__About this task__. Select every line below containing the word "Arbitrage".

__Saved entries__.
****************

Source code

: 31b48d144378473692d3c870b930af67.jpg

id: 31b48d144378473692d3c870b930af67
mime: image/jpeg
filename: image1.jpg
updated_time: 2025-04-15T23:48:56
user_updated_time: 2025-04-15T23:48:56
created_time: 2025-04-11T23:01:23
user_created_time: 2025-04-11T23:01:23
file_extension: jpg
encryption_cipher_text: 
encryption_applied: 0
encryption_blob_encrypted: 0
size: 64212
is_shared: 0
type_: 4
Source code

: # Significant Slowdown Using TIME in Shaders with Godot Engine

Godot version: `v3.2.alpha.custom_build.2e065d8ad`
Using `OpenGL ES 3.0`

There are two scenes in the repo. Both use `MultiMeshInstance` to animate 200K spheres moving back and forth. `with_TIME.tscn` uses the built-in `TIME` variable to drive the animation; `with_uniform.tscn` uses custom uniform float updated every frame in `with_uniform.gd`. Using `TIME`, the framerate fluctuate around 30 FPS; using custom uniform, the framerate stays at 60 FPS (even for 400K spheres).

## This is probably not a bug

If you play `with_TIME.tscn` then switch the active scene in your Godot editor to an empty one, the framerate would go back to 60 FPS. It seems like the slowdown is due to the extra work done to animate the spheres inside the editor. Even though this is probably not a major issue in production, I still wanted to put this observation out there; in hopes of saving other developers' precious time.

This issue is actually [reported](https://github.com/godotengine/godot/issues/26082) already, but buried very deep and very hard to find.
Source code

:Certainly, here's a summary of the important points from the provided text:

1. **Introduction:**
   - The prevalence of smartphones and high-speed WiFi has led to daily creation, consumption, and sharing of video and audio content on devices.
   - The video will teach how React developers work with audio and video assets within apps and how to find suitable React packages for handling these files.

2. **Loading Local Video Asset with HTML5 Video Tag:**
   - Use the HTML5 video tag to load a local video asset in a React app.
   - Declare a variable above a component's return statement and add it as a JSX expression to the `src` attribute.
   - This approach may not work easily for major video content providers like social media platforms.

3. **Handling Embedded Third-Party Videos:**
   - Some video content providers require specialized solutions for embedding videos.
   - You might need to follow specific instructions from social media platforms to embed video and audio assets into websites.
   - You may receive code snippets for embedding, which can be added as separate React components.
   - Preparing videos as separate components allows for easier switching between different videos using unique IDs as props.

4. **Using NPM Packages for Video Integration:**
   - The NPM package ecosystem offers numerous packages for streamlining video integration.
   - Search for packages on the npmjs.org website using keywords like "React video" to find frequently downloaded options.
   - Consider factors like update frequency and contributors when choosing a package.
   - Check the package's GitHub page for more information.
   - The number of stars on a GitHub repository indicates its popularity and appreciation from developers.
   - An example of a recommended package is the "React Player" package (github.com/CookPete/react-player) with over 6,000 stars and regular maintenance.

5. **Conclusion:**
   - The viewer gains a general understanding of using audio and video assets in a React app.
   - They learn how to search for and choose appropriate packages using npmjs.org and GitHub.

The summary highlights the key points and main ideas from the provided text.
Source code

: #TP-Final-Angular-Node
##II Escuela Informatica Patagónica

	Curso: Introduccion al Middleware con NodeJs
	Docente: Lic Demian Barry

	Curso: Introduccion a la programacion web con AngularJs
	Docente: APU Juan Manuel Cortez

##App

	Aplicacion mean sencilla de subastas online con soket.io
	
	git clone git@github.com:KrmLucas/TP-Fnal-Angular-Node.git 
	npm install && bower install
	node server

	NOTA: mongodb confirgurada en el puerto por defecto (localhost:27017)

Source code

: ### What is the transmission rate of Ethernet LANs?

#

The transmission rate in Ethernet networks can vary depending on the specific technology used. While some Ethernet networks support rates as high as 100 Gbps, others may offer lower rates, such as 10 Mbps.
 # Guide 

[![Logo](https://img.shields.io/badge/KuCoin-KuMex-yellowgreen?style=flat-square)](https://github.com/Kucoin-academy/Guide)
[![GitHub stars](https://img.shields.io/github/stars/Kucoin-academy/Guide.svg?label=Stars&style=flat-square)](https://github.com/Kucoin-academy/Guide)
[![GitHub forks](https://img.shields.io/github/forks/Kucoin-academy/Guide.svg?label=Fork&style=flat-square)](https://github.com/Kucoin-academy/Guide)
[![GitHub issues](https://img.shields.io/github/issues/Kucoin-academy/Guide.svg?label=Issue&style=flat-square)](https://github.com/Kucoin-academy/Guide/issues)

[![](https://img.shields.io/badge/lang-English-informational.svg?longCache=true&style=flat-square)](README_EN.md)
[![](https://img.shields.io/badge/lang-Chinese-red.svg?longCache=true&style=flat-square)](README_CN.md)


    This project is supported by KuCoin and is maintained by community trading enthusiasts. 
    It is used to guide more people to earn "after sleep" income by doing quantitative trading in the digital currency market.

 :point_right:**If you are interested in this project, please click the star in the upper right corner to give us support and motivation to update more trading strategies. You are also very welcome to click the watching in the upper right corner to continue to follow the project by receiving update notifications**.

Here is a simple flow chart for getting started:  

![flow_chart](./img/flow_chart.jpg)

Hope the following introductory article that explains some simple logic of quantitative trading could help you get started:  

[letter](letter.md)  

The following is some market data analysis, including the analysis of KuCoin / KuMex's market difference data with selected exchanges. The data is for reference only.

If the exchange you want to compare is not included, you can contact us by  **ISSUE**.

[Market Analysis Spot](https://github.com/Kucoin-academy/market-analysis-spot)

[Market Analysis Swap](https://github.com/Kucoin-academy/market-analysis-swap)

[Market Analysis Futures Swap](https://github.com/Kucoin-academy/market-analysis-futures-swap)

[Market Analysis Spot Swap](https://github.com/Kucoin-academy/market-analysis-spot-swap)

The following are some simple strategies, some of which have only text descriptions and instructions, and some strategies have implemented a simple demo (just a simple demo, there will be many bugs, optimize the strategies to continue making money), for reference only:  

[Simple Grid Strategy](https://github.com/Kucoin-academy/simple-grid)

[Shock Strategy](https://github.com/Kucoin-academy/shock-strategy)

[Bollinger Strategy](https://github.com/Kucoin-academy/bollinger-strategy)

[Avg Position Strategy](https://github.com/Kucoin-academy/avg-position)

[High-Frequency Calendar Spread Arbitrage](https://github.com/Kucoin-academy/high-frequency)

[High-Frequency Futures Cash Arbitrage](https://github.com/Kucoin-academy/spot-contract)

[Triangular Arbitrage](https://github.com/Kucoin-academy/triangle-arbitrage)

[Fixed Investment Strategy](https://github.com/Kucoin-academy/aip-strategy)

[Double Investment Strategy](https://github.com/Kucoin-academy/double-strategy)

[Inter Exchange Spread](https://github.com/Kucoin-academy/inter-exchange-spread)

****************

__Result for this task__.
[High-Frequency Calendar Spread Arbitrage](https://github.com/Kucoin-academy/high-frequency)
[High-Frequency Futures Cash Arbitrage](https://github.com/Kucoin-academy/spot-contract)
[Triangular Arbitrage](https://github.com/Kucoin-academy/triangle-arbitrage)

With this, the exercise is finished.